Undeterred by this detail, Holmes nevertheless pitched her magic technology to Walgreens, the nationwide chain of wellness clinics and stores. As Buzzfeed News noted, a government report would later determine that “Holmes told her employees to put Theranos’s equipment in the room where they were collecting blood samples from the executives—but instead of processing the blood on the Theranos machines, employees secretly ran some tests on outside lab equipment.” As with the Mechanical Turk, unseen human labor was hiding within the machine. This sleight-of-hand trick bilked hundreds of millions of dollars from Silicon Valley venture capitalists, who might have not signed up to be fooled, but were eager to believe. 

This is instructive when we consider what is both appealing and uncomfortable about magic: we want clear expectations about who is fooling whom.
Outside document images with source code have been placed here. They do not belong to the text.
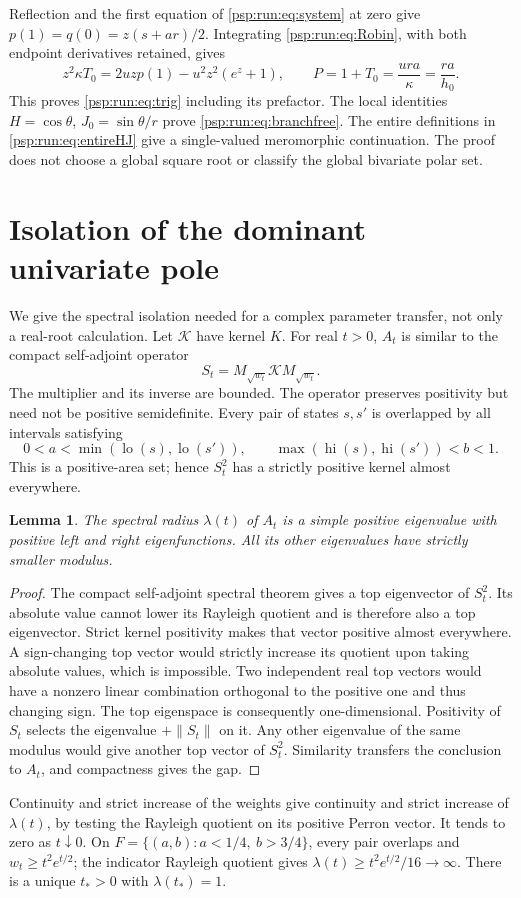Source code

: \documentclass[11pt,letterpaper]{article}
\numberwithin{equation}{section}
\newtheorem{lemma}[theorem]{Lemma}
\theoremstyle{remark}\newtheorem{remark}[theorem]{Remark}
\newcommand{\lo}{\operatorname{lo}}
\newcommand{\hi}{\operatorname{hi}}
\begin{document}
Reflection and the first equation of \eqref{psp:run:eq:system} at zero give
$p(1)=q(0)=z(s+ar)/2$. Integrating \eqref{psp:run:eq:Robin}, with both endpoint
derivatives retained, gives
\[
 z^2\kappa T_0=2uzp(1)-u^2z^2(e^z+1),\qquad
 P=1+T_0=\frac{ura}{\kappa}=\frac{ra}{h_0}.
\]
This proves \eqref{psp:run:eq:trig} including its prefactor. The local identities
$H=\cos\theta$, $J_0=\sin\theta/r$ prove \eqref{psp:run:eq:branchfree}.
The entire definitions in \eqref{psp:run:eq:entireHJ} give a single-valued
meromorphic continuation. The proof does not choose a global square
root or classify the global bivariate polar set.

\section{Isolation of the dominant univariate pole}\label{psp:run:sec:dominance}
We give the spectral isolation needed for a complex parameter transfer,
not only a real-root calculation. Let $\mathcal K$ have kernel $K$.
For real $t>0$, $A_t$ is similar to the compact self-adjoint operator
\[
 S_t=M_{\sqrt{w_t}}\mathcal K M_{\sqrt{w_t}}.
\]
The multiplier and its inverse are bounded. The operator preserves
positivity but need not be positive semidefinite. Every pair of states
$s,s'$ is overlapped by all intervals satisfying
\[
 0<a<\min(\lo(s),\lo(s')),
 \qquad \max(\hi(s),\hi(s'))<b<1.
\]
This is a positive-area set; hence $S_t^2$ has a strictly positive kernel
almost everywhere.

\begin{lemma}\label{psp:run:lem:perron}
The spectral radius $\lambda(t)$ of $A_t$ is a simple positive eigenvalue
with positive left and right eigenfunctions. All its other eigenvalues
have strictly smaller modulus.
\end{lemma}
\begin{proof}
The compact self-adjoint spectral theorem gives a top eigenvector of
$S_t^2$. Its absolute value cannot lower its Rayleigh quotient and is
therefore also a top eigenvector. Strict kernel positivity makes that
vector positive almost everywhere. A sign-changing top vector would
strictly increase its quotient upon taking absolute values, which is
impossible. Two independent real top vectors would have a nonzero linear
combination orthogonal to the positive one and thus changing sign.
The top eigenspace is consequently one-dimensional. Positivity of $S_t$
selects the eigenvalue $+\|S_t\|$ on it. Any other eigenvalue of the same
modulus would give another top vector of $S_t^2$. Similarity transfers
the conclusion to $A_t$, and compactness gives the gap.
\end{proof}
Continuity and strict increase of the weights give continuity and strict
increase of $\lambda(t)$, by testing the Rayleigh quotient on its positive
Perron vector. It tends to zero as $t\downarrow0$. On
$F=\{(a,b):a<1/4,\ b>3/4\}$, every pair overlaps and
$w_t\geq t^2e^{t/2}$; the indicator Rayleigh quotient gives
$\lambda(t)\geq t^2e^{t/2}/16\to\infty$.
There is a unique $t_*>0$ with $\lambda(t_*)=1$.
\end{document}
This might explain why a show like Penn & Teller: Fool Us is so satisfying—it is unambiguously sincere in its deceit. 

Magic offers us “the realization that things are not always what they seem to be,” writes magician and teacher Eugene Burger. This is true whether it’s compelling sleight-of-hand or the elaborate illusions of a start-up. Understanding magic in this way, as Burger does, teaches us that “The world of experience must be approached with an alertness of mind, and it must be examined carefully and even critically, if we are to avoid being deceived by our neighbors.”

The fact is that we are deceived, constantly—by claims about the stock market and how it works, by the accepted pretense that wealthy and successful people are brilliant and their technology works if all the right people believe it works. We want to believe; we want to wonder. We want the world to be magical, no matter how facts-oriented we may have decided we are. And that’s part of how magic endures: as deception, belief, and ritual; sometimes a craft, other times a curse, and, in 21st century capitalism, a gimmick that makes us buy and accept.

At its core, magic stages social relationships and exposes their power to define what is real and what is not. In its most destructive interpretation, it can justify the dismissal, and sometimes destruction, of whole communities. But in its most constructive form, magic permits us to play with cause and effect, to make-believe that reality could be otherwise. It compels us to ask: how do we fool each other? And how do we allow ourselves to be fooled?